Each connected component internally has a representative vertex. When two connected components are merged by edge addition, one of the two representatives of these connected components becomes the representative of the new connected component.

Example

Expand

Create DSU:

>>> import AtCoder.Dsu qualified as Dsu
>>> dsu <- Dsu.new 4   -- 0 1 2 3
>>> Dsu.nDsu dsu
4

Merge some vertices into the same group: b:

>>> Dsu.merge dsu 0 1  -- 0=1 2 3
0
>>> Dsu.merge_ dsu 1 2 -- 0=1=2 3

leader returns the internal representative vertex of the connected components:

>>> Dsu.leader dsu 2
0

Retrieve group information:

>>> Dsu.same dsu 0 2
True
>>> Dsu.size dsu 0
3
>>> Dsu.groups dsu
[[2,1,0],[3]]

Since: 1.0.0

Synopsis

data Dsu s
new :: PrimMonad m => Int -> m (Dsu (PrimState m))
merge :: (HasCallStack, PrimMonad m) => Dsu (PrimState m) -> Int -> Int -> m Int
merge_ :: PrimMonad m => Dsu (PrimState m) -> Int -> Int -> m ()
leader :: (HasCallStack, PrimMonad m) => Dsu (PrimState m) -> Int -> m Int
same :: (HasCallStack, PrimMonad m) => Dsu (PrimState m) -> Int -> Int -> m Bool
size :: (HasCallStack, PrimMonad m) => Dsu (PrimState m) -> Int -> m Int
groups :: PrimMonad m => Dsu (PrimState m) -> m (Vector (Vector Int))

Disjoint set union

data Dsu s #

Disjoint set union.
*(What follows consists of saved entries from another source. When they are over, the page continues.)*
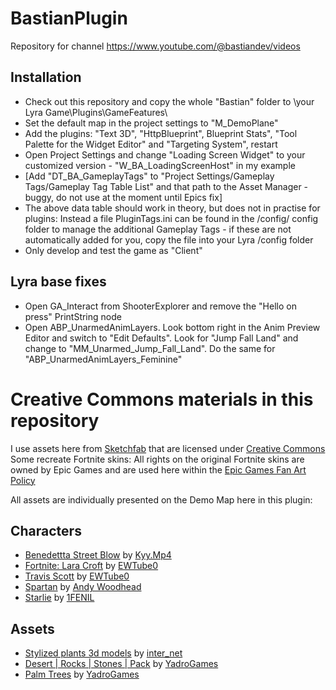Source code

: # BastianPlugin
Repository for channel https://www.youtube.com/@bastiandev/videos

## Installation
*	Check out this repository and copy the whole "Bastian" folder to \your Lyra Game\Plugins\GameFeatures\
*	Set the default map in the project settings to "M_DemoPlane"
*	Add the plugins: "Text 3D", "HttpBlueprint", Blueprint Stats", "Tool Palette for the Widget Editor" and "Targeting System", restart
*	Open Project Settings and change "Loading Screen Widget" to your customized version - "W_BA_LoadingScreenHost" in my example
*	[Add "DT_BA_GameplayTags" to "Project Settings/Gameplay Tags/Gameplay Tag Table List" and that path to the Asset Manager - buggy, do not use at the moment until Epics fix]
*	The above data table should work in theory, but does not in practise for plugins: Instead a file PluginTags.ini can be found in the /config/ config folder to manage the additional Gameplay Tags - if these are not automatically added for you, copy the file into your Lyra /config folder
*	Only develop and test the game as "Client"
		
## Lyra base fixes
*	Open GA_Interact from ShooterExplorer and remove the "Hello on press" PrintString node
*	Open ABP_UnarmedAnimLayers. Look bottom right in the Anim Preview Editor and switch to "Edit Defaults". Look for "Jump Fall Land" and change to "MM_Unarmed_Jump_Fall_Land". Do the same for "ABP_UnarmedAnimLayers_Feminine"


# Creative Commons materials in this repository
I use assets here from [Sketchfab](https://sketchfab.com/) that are licensed under [Creative Commons](https://creativecommons.org/licenses/by/4.0/)
Some recreate Fortnite skins: All rights on the original Fortnite skins are owned by Epic Games and are used here within the [Epic Games Fan Art Policy](https://www.epicgames.com/site/de/fan-art-policy)

All assets are individually presented on the Demo Map here in this plugin:

## Characters
*	[Benedettta Street Blow](https://sketchfab.com/3d-models/benedetta-street-blow-3caa088a69fe4023bade4360e9c68fff) by [Kyy.Mp4](https://sketchfab.com/skyzoofficial122)
*	[Fortnite: Lara Croft](https://sketchfab.com/3d-models/fortnite-lara-croft-784511309e42495b8c4b592e476c7cd1) by [EWTube0](https://sketchfab.com/EWTube0)
*	[Travis Scott](https://sketchfab.com/3d-models/fortnite-travis-scott-42af15222ab14f819708a32972a1d2c8) by [EWTube0](https://sketchfab.com/EWTube0)
*	[Spartan](https://sketchfab.com/3d-models/rigged-for-ue4-spartan-free-666f485199db43488b14035f2a3840bf) by [Andy Woodhead](https://sketchfab.com/Andywoodhead)
*	[Starlie](https://sketchfab.com/3d-models/starlie-fortnite-f78aa69d7ef0450991910b7ec8dd8188) by [1FENIL](https://sketchfab.com/1FENIL)


## Assets
*	[Stylized plants 3d models](https://sketchfab.com/3d-models/stylized-plants-3d-models-b6f9cb5d5b074e809f68bee108f2cdc3) by [inter_net](https://sketchfab.com/inter_net)
*	[Desert | Rocks | Stones | Pack](https://sketchfab.com/3d-models/desert-rocks-stones-pack-c2208f5ccc004f1681d27de67fe75799) by [YadroGames](https://sketchfab.com/yadrogames)
*	[Palm Trees](https://sketchfab.com/3d-models/palm-trees-55690379305145488e20afb05fc687e6) by [YadroGames](https://sketchfab.com/yadrogames)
Akso known as Union-Find tree.

Since: 1.0.0

Constructor

new :: PrimMonad m => Int -> m (Dsu (PrimState m)) #

Creates an undirected graph with \(n\) vertices and \(0\) edges.

Constraints

\(0 \le n\)

Complexity

\(O(n)\)

Since: 1.0.0

Merge

merge :: (HasCallStack, PrimMonad m) => Dsu (PrimState m) -> Int -> Int -> m Int #

Adds an edge (a, b). the vertices a and b were in the same connected component, it returns the representative of this connected component. Otherwise, it returns the representative of the new connected component.

Constraints

\(0 \leq a < n\)
\(0 \leq b < n\)

Complexity

\(O(\alpha(n))\) amortized

Since: 1.0.0

merge_ :: PrimMonad m => Dsu (PrimState m) -> Int -> Int -> m () #

merge with return value discarded.

Constraints

\(0 \leq a < n\)
\(0 \leq b < n\)

Complexity

\(O(\alpha(n))\) amortized

Since: 1.0.0

Leader

leader :: (HasCallStack, PrimMonad m) => Dsu (PrimState m) -> Int -> m Int #

Returns the representative of the connected component that contains the vertex \(a\).

Constraints

\(0 \leq a \lt n\)

Complexity

\(O(\alpha(n))\) amortized

Since: 1.0.0

same :: (HasCallStack, PrimMonad m) => Dsu (PrimState m) -> Int -> Int -> m Bool #

Returns whether the vertices \(a\) and \(b\) are in the same connected component.

Constraints

\(0 \leq a < n\)
\(0 \leq b < n\)

Complexity

\(O(\alpha(n))\) amortized

Since: 1.0.0

Component information

size :: (HasCallStack, PrimMonad m) => Dsu (PrimState m) -> Int -> m Int #

Returns the size of the connected component that contains the vertex \(a\).

Constraints

\(0 \leq a < n\)

Complexity

\(O(\alpha(n))\)

Since: 1.0.0

groups :: PrimMonad m => Dsu (PrimState m) -> m (Vector (Vector Int)) #

Divides the graph into connected components and returns the list of them.

More precisely, it returns a vector of the "vector of the vertices in a connected component". Both of the orders of the connected components and the vertices are undefined.

Complexity

\(O(n)\)

Since: 1.0.0